Review of Yamato

Yamato (2005)
9/10
A beautiful movie about an immense unnecessary tragedy
14 April 2008
The destruction of the giant battleship by overwhelming Allied air power following the destruction from the air of 3 previous giant Axis battleships (Bismarck, Musashi and Tirpitz) was a gigantic tragedy of common enlisted soldiers defending their "fatherland".

The mission accomplished nothing but another one-sided slaughter of "obedient soldiers". This is the real tragedy of men educated for obedience. Germans and Japanese alike.

And they were killed with millions against overwhelming (and technically also superior) powers by an opportunistic and docile dictatorship, leaving behind millions of sorrowing wives and children which never saw much of their fathers.

Otoko-tachi no Yamato shows us the common Japanese soldiers as human beings. No propaganda at all, unlike so many US war movies.
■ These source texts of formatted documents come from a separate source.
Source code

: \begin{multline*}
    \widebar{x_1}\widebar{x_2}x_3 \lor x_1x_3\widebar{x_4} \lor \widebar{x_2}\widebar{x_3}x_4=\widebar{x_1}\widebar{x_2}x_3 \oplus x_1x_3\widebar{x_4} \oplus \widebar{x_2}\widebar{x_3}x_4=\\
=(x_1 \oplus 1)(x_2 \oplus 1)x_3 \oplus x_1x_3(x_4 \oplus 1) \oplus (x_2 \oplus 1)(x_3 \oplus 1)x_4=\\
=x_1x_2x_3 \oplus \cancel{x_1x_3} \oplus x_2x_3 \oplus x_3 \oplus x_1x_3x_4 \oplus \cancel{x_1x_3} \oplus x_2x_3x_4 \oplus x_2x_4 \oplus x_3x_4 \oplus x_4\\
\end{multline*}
Its counterpart was the German movie "Das Boot". The difference is that in Germany the process of showing World War II as it was started earlier than in Japan. Even the horrendous loss of the Wilhelm Gustloff (10.000 dead)has been shown in a movie on the German television recently. In Japan the horrors of WWII finally are being shown to the public. While Germany feels "very guilty" for many decades, this process in Japan not really has been started yet.